C’est le regarder et l’habiter de manière à ébranler le mensonge moderne, selon lequel les hommes ne sont que des fantômes dans une grande machine dont ils peuvent ajuster les paramètres selon leur fantaisie.
«Il n’est pas bien difficile de deviner que le monde se divisera bientôt entre ceux qui veulent vivre en créatures et ceux qui veulent vivre en machines », écrit Wendell Berry. Rangeons-nous du côté des créatures, et du Créateur.


Rod Dreher 
Comment être chrétien dans un monde qui ne l'est plus
Le pari bénédictin
 

*Le nominalisme est une doctrine philosophique qui considère que les concepts et les noms qui s'y rapportent ne sont que constructions de l'esprit et conventions de langage. Les choses et les idées ne sont pas intrinsèquement porteuses des concepts par lesquels nous les appréhendons.
Le nominalisme s'oppose à l'essentialisme qui consiste à penser que les objets naturels sont intrinsèquement porteurs d'une essence idéelle qui les transcende. L'idée, ou les concepts, ont une existence indépendante qui préexiste aux objets auxquels ils se rapportent. Il s'oppose davantage au réalisme.
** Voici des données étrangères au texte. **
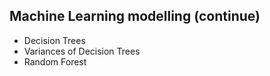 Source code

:## Machine Learning modelling (continue)
- Decision Trees
- Variances of Decision Trees
- Random Forest
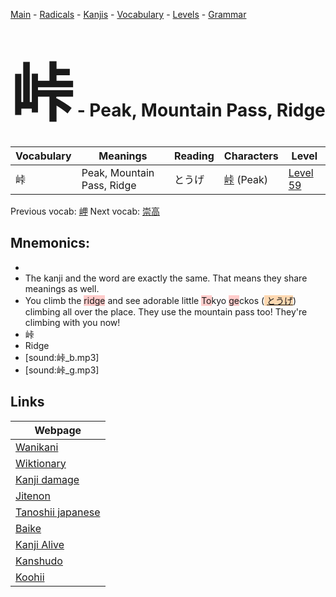 <style> bigfont {font-size: 100px}</style>
[Main](../README.md) -
[Radicals](../radicals.md) -
[Kanjis](../kanjis.md) -
[Vocabulary](../vocabulary.md) -
[Levels](../levels.md) -
[Grammar](../grammar.md)
# <bigfont> 峠</bigfont> - Peak, Mountain Pass, Ridge 

| Vocabulary | Meanings | Reading | Characters | Level |
| --- | --- | --- | --- | --- |
| 峠 | Peak, Mountain Pass, Ridge | とうげ |  [峠](../kanjis/峠.md) (Peak) | [Level 59](../levels/wk_level59.md) |

Previous vocab: [岬](岬.md) Next vocab: [崇高](崇高.md) 

## Mnemonics:

* 
* The kanji and the word are exactly the same. That means they share meanings as well.
* You climb the <span style="background-color:#ffcccb"> ridge</span> and see adorable little <span style="background-color:#ffcccb"> To</span>kyo <span style="background-color:#ffcccb"> ge</span>ckos (<span style="background-color:#fed8b1"> [とうげ](https://jisho.org/search/とうげ)</span>) climbing all over the place. They use the mountain pass too! They're climbing with you now!
* 峠
* Ridge
* [sound:峠_b.mp3]
* [sound:峠_g.mp3]


## Links 

| Webpage |
| --- |
| [Wanikani          ](https://www.wanikani.com/kanji/峠) |
| [Wiktionary        ](https://en.wiktionary.org/wiki/峠) |
| [Kanji damage      ](http://www.kanjidamage.com/kanji/search?utf8=✓&q=峠) |
| [Jitenon           ](https://jitenon.com/kanji/峠) |
| [Tanoshii japanese ](https://www.tanoshiijapanese.com/dictionary/kanji.cfm?k=峠) |
| [Baike             ](https://baike.baidu.com/item/峠) |
| [Kanji Alive       ](https://app.kanjialive.com/峠) |
| [Kanshudo          ](https://www.kanshudo.com/searchmn?q=峠) |
| [Koohii            ](https://kanji.koohii.com/study/kanji/峠) |
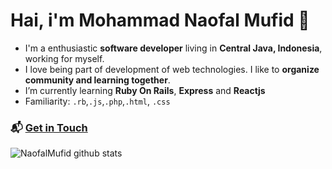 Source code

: # Hai, i'm **Mohammad Naofal Mufid 👋**

- I'm a enthusiastic **software developer** living in **Central Java, Indonesia**, working for myself.
- I love being part of development of web technologies. I like to **organize community and learning together**.
- I’m currently learning **Ruby On Rails**, **Express** and **Reactjs**
- Familiarity: `.rb`,`.js`,`.php`,`.html`, `.css`

### 📬 [Get in Touch](https://www.linkedin.com/in/moh-naofal-mufid-ba257815)

![NaofalMufid github stats](https://github-readme-stats.vercel.app/api?username=NaofalMufid&show_icons=true&hide_border=true)
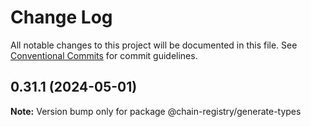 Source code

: # Change Log

All notable changes to this project will be documented in this file.
See [Conventional Commits](https://conventionalcommits.org) for commit guidelines.

## 0.31.1 (2024-05-01)

**Note:** Version bump only for package @chain-registry/generate-types
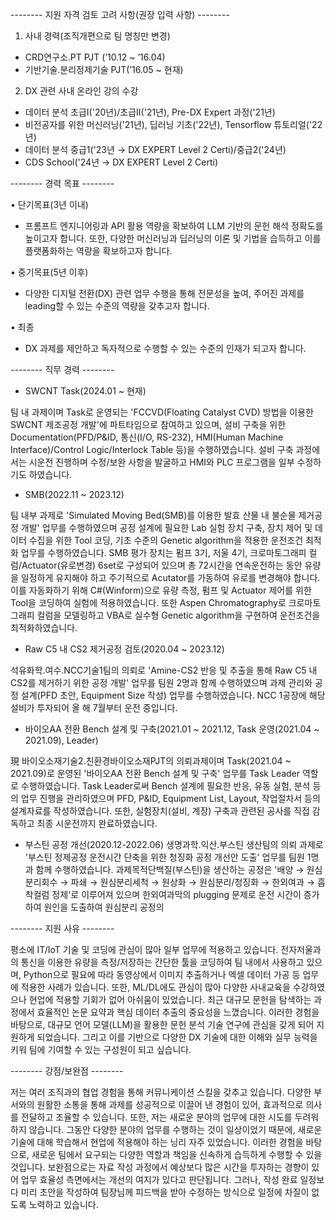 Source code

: -------- 지원 자격 검토 고려 사항(권장 입력 사항) --------

1. 사내 경력(조직개편으로 팀 명칭만 변경)
 - CRD연구소.PT PJT (’10.12 ~ ’16.04)
 - 기반기술.분리정제기술 PJT(’16.05 ~ 현재)
2. DX 관련 사내 온라인 강의 수강
 - 데이터 분석 초급I('20년)/초급II('21년), Pre-DX Expert 과정('21년)
 - 비전공자를 위한 머신러닝('21년), 딥러닝 기초('22년), Tensorflow 튜토리얼('22년)
 - 데이터 분석 중급1('23년 → DX EXPERT Level 2 Certi)/중급2('24년)
 - CDS School('24년 → DX EXPERT Level 2 Certi)


-------- 경력 목표 --------

•  단기목표(3년 이내)

- 프롬프트 엔지니어링과 API 활용 역량을 확보하여 LLM 기반의 문헌 해석 정확도를 높이고자 합니다. 또한, 다양한 머신러닝과 딥러닝의 이론 및 기법을 습득하고 이를 플랫폼화하는 역량을 확보하고자 합니다.

• 중기목표(5년 이후)

- 다양한 디지털 전환(DX) 관련 업무 수행을 통해 전문성을 높여, 주어진 과제를 leading할 수 있는 수준의 역량을 갖추고자 합니다.

• 최종

- DX 과제를 제안하고 독자적으로 수행할 수 있는 수준의 인재가 되고자 합니다.


-------- 직무 경력 --------

* SWCNT Task(2024.01 ~ 현재)

팀 내 과제이며 Task로 운영되는 'FCCVD(Floating Catalyst CVD) 방법을 이용한 SWCNT 제조공정 개발'에 파트타임으로 참여하고 있으며, 설비 구축을 위한 Documentation(PFD/P&ID, 통신(I/O, RS-232), HMI(Human Machine Interface)/Control Logic/Interlock Table 등)을 수행하였습니다. 설비 구축 과정에서는 시운전 진행하며 수정/보완 사항을 발굴하고 HMI와 PLC 프로그램을 일부 수정하기도 하였습니다.


* SMB(2022.11 ~ 2023.12)
  
팀 내부 과제로 'Simulated Moving Bed(SMB)를 이용한 발효 산물 내 불순물 제거공정 개발' 업무를 수행하였으며 공정 설계에 필요한 Lab 실험 장치 구축, 장치 제어 및 데이터 수집을 위한 Tool 코딩, 기초 수준의 Genetic algorithm을 적용한 운전조건 최적화 업무를 수행하였습니다. SMB 평가 장치는 펌프 3기, 저울 4기, 크로마토그래피 컬럼/Actuator(유로변경) 6set로 구성되어 있으며 총 72시간을 연속운전하는 동안 유량을 일정하게 유지해야 하고 주기적으로 Acutator를 가동하여 유로를 변경해야 합니다. 이를 자동화하기 위해 C#(Winform)으로 유량 측정, 펌프 및 Actuator 제어를 위한 Tool을 코딩하여 실험에 적용하였습니다. 또한 Aspen Chromatography로 크로마토그래피 컬럼을 모델링하고 VBA로 실수형 Genetic algorithm을 구현하여 운전조건을 최적화하였습니다.


* Raw C5 내 CS2 제거공정 검토(2020.04 ~ 2023.12)

석유화학.여수.NCC기술1팀의 의뢰로 'Amine-CS2 반응 및 추출을 통해 Raw C5 내 CS2를 제거하기 위한 공정 개발' 업무를 팀원 2명과 함께 수행하였으며 과제 관리와 공정 설계(PFD 초안, Equipment Size 작성) 업무를 수행하였습니다. NCC 1공장에 해당 설비가 투자되어 올 해 7월부터 운전 중입니다.

* 바이오AA 전환 Bench 설계 및 구축(2021.01 ~ 2021.12, Task 운영(2021.04 ~ 2021.09), Leader)

現 바이오소재기술2.친환경바이오소재PJT의 의뢰과제이며 Task(2021.04 ~ 2021.09)로 운영된 '바이오AA 전환 Bench 설계 및 구축' 업무를 Task Leader 역할로 수행하였습니다. Task Leader로써 Bench 설계에 필요한 반응, 유동 실험, 분석 등의 업무 진행을 관리하였으며 PFD, P&ID, Equipment List, Layout, 작업절차서 등의 설계자료를 작성하였습니다. 또한, 실험장치(설비, 계장) 구축과 관련된 공사를 직접 감독하고 최종 시운전까지 완료하였습니다.

* 부스틴 공정 개선(2020.12-2022.06)
생명과학.익산.부스틴 생산팀의 의뢰 과제로 '부스틴 정제공정 운전시간 단축을 위한 청징화 공정 개선안 도출' 업무를 팀원 1명과 함께 수행하였습니다. 과제목적단백질(부스틴)을 생산하는 공정은 '배양 → 원심분리회수 → 파쇄 → 원심분리세척 → 원상화 → 원심분리/청징화 → 한외여과 → 흡착컬럼 정제'로 이루어져 있으며 한외여과막의 plugging 문제로 운전 시간이 증가하여 원인을 도출하여 원심분리 공정의 



-------- 지원 사유 --------

평소에 IT/IoT 기술 및 코딩에 관심이 많아 일부 업무에 적용하고 있습니다. 전자저울과의 통신을 이용한 유량을 측정/저장하는 간단한 툴을 코딩하여 팀 내에서 사용하고 있으며, Python으로 필요에 따라 동영상에서 이미지 추출하거나 엑셀 데이터 가공 등 업무에 적용한 사례가 있습니다. 또한, ML/DL에도 관심이 많아 다양한 사내교육을 수강하였으나 현업에 적용할 기회가 없어 아쉬움이 있었습니다. 최근 대규모 문헌을 탐색하는 과정에서 효율적인 논문 요약과 핵심 데이터 추출의 중요성을 느꼈습니다. 이러한 경험을 바탕으로, 대규모 언어 모델(LLM)을 활용한 문헌 분석 기술 연구에 관심을 갖게 되어 지원하게 되었습니다. 그리고 이를 기반으로 다양한 DX 기술에 대한 이해와 실무 능력을 키워 팀에 기여할 수 있는 구성원이 되고 싶습니다.


-------- 강점/보완점 --------

저는 여러 조직과의 협업 경험을 통해 커뮤니케이션 스킬을 갖추고 있습니다. 다양한 부서와의 원활한 소통을 통해 과제를 성공적으로 이끌어 낸 경험이 있어, 효과적으로 의사를 전달하고 조율할 수 있습니다.
또한, 저는 새로운 분야의 업무에 대한 시도를 두려워하지 않습니다. 그동안 다양한 분야의 업무를 수행하는 것이 일상이었기 때문에, 새로운 기술에 대해 학습해서 현업에 적용해야 하는 닝리 자주 있었습니다. 이러한 경험을 바탕으로, 새로운 팀에서 요구되는 다양한 역할과 책임을 신속하게 습득하게 수행할 수 있을 것입니다.
보완점으로는 자료 작성 과정에서 예상보다 많은 시간을 투자하는 경향이 있어 업무 효율성 측면에서는 개선의 여지가 있다고 판단됩니다. 그러나, 작성 완료 일정보다 미리 초안을 작성하여 팀장님께 피드백을 받아 수정하는 방식으로 일정에 차질이 없도록 노력하고 있습니다.
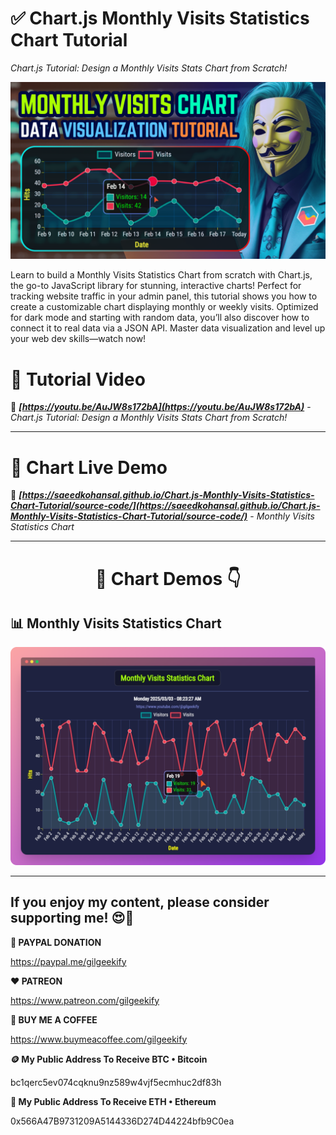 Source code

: # ✅ Chart.js Monthly Visits Statistics Chart Tutorial

_Chart.js Tutorial: Design a Monthly Visits Stats Chart from Scratch!_

![YouTube Thumbnail](images/monthly-visits-statistics-chart.png "Chart.js Monthly Visits Statistics Chart Tutorial - YouTube Thumbnail")

Learn to build a Monthly Visits Statistics Chart from scratch with Chart.js, the go-to JavaScript library for stunning, interactive charts! Perfect for tracking website traffic in your admin panel, this tutorial shows you how to create a customizable chart displaying monthly or weekly visits. Optimized for dark mode and starting with random data, you’ll also discover how to connect it to real data via a JSON API. Master data visualization and level up your web dev skills—watch now!

# 🎥 Tutorial Video
🔗 ***[https://youtu.be/AuJW8s172bA](https://youtu.be/AuJW8s172bA)*** - *Chart.js Tutorial: Design a Monthly Visits Stats Chart from Scratch!*

<hr>

# 🔴 Chart Live Demo
🔗 ***[https://saeedkohansal.github.io/Chart.js-Monthly-Visits-Statistics-Chart-Tutorial/source-code/](https://saeedkohansal.github.io/Chart.js-Monthly-Visits-Statistics-Chart-Tutorial/source-code/)*** - *Monthly Visits Statistics Chart*

<hr>

<div align="center"><h1>📸 Chart Demos 👇</h1></div>

## 📊 Monthly Visits Statistics Chart

![Bar Chart](images/chart-demo.png "Chart Demo")

<hr>

## If you enjoy my content, please consider supporting me! 😍🙏

**💙 PAYPAL DONATION**

https://paypal.me/gilgeekify

**❤️ PATREON**

https://www.patreon.com/gilgeekify

**💛 BUY ME A COFFEE**

https://www.buymeacoffee.com/gilgeekify

**🪙 My Public Address To Receive BTC • Bitcoin**

bc1qerc5ev074cqknu9nz589w4vjf5ecmhuc2df83h

**🥈 My Public Address To Receive ETH • Ethereum**

0x566A47B9731209A5144336D274D44224bfb9C0ea
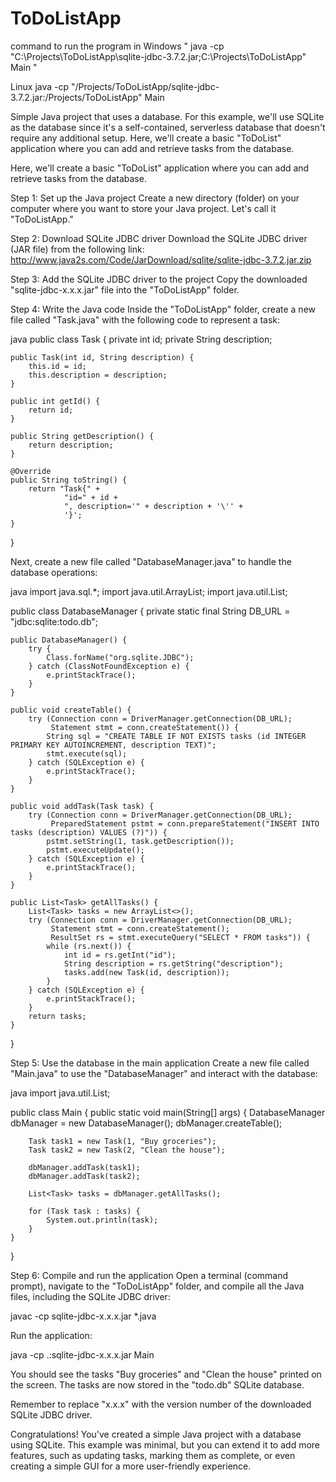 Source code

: # ToDoListApp
command to run the program in Windows " java -cp "C:\Projects\ToDoListApp\sqlite-jdbc-3.7.2.jar;C:\Projects\ToDoListApp" Main "

Linux java -cp "/Projects/ToDoListApp/sqlite-jdbc-3.7.2.jar:/Projects/ToDoListApp" Main


 Simple Java project that uses a database. For this example, we'll use SQLite as the database since it's a self-contained, serverless database that doesn't require any additional setup.  Here, we'll create a basic "ToDoList" application where you can add and retrieve tasks from the database.



Here, we'll create a basic "ToDoList" application where you can add and retrieve tasks from the database.

Step 1: Set up the Java project
Create a new directory (folder) on your computer where you want to store your Java project. Let's call it "ToDoListApp."

Step 2: Download SQLite JDBC driver
Download the SQLite JDBC driver (JAR file) from the following link: http://www.java2s.com/Code/JarDownload/sqlite/sqlite-jdbc-3.7.2.jar.zip

Step 3: Add the SQLite JDBC driver to the project
Copy the downloaded "sqlite-jdbc-x.x.x.jar" file into the "ToDoListApp" folder.

Step 4: Write the Java code
Inside the "ToDoListApp" folder, create a new file called "Task.java" with the following code to represent a task:

java
public class Task {
    private int id;
    private String description;

    public Task(int id, String description) {
        this.id = id;
        this.description = description;
    }

    public int getId() {
        return id;
    }

    public String getDescription() {
        return description;
    }

    @Override
    public String toString() {
        return "Task{" +
                "id=" + id +
                ", description='" + description + '\'' +
                '}';
    }
}


Next, create a new file called "DatabaseManager.java" to handle the database operations:

java
import java.sql.*;
import java.util.ArrayList;
import java.util.List;

public class DatabaseManager {
    private static final String DB_URL = "jdbc:sqlite:todo.db";

    public DatabaseManager() {
        try {
            Class.forName("org.sqlite.JDBC");
        } catch (ClassNotFoundException e) {
            e.printStackTrace();
        }
    }

    public void createTable() {
        try (Connection conn = DriverManager.getConnection(DB_URL);
             Statement stmt = conn.createStatement()) {
            String sql = "CREATE TABLE IF NOT EXISTS tasks (id INTEGER PRIMARY KEY AUTOINCREMENT, description TEXT)";
            stmt.execute(sql);
        } catch (SQLException e) {
            e.printStackTrace();
        }
    }

    public void addTask(Task task) {
        try (Connection conn = DriverManager.getConnection(DB_URL);
             PreparedStatement pstmt = conn.prepareStatement("INSERT INTO tasks (description) VALUES (?)")) {
            pstmt.setString(1, task.getDescription());
            pstmt.executeUpdate();
        } catch (SQLException e) {
            e.printStackTrace();
        }
    }

    public List<Task> getAllTasks() {
        List<Task> tasks = new ArrayList<>();
        try (Connection conn = DriverManager.getConnection(DB_URL);
             Statement stmt = conn.createStatement();
             ResultSet rs = stmt.executeQuery("SELECT * FROM tasks")) {
            while (rs.next()) {
                int id = rs.getInt("id");
                String description = rs.getString("description");
                tasks.add(new Task(id, description));
            }
        } catch (SQLException e) {
            e.printStackTrace();
        }
        return tasks;
    }
}


Step 5: Use the database in the main application
Create a new file called "Main.java" to use the "DatabaseManager" and interact with the database:

java
import java.util.List;

public class Main {
    public static void main(String[] args) {
        DatabaseManager dbManager = new DatabaseManager();
        dbManager.createTable();

        Task task1 = new Task(1, "Buy groceries");
        Task task2 = new Task(2, "Clean the house");

        dbManager.addTask(task1);
        dbManager.addTask(task2);

        List<Task> tasks = dbManager.getAllTasks();

        for (Task task : tasks) {
            System.out.println(task);
        }
    }
}


Step 6: Compile and run the application
Open a terminal (command prompt), navigate to the "ToDoListApp" folder, and compile all the Java files, including the SQLite JDBC driver:


javac -cp sqlite-jdbc-x.x.x.jar *.java


Run the application:


java -cp .:sqlite-jdbc-x.x.x.jar Main


You should see the tasks "Buy groceries" and "Clean the house" printed on the screen. The tasks are now stored in the "todo.db" SQLite database.

Remember to replace "x.x.x" with the version number of the downloaded SQLite JDBC driver.

Congratulations! You've created a simple Java project with a database using SQLite. This example was minimal, but you can extend it to add more features, such as updating tasks, marking them as complete, or even creating a simple GUI for a more user-friendly experience.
Par exemple, le terme « homme » ne signifie pas une quelconque essence de l'homme en général. 
Pour le nominaliste, le mot « humain » parle d’individus singuliers, tous un petit peu différents. Il est certes possible de dresser des caractéristiques générales des humains, mais c’est une construction intellectuelle, une généralisation abstraite qui n’existe jamais au sens propre. Les « universaux » n’existent que dans l’esprit humain.
Alors que pour le réaliste, si : les universaux existent réellement, et les différences entre les individus sont de légers accidents.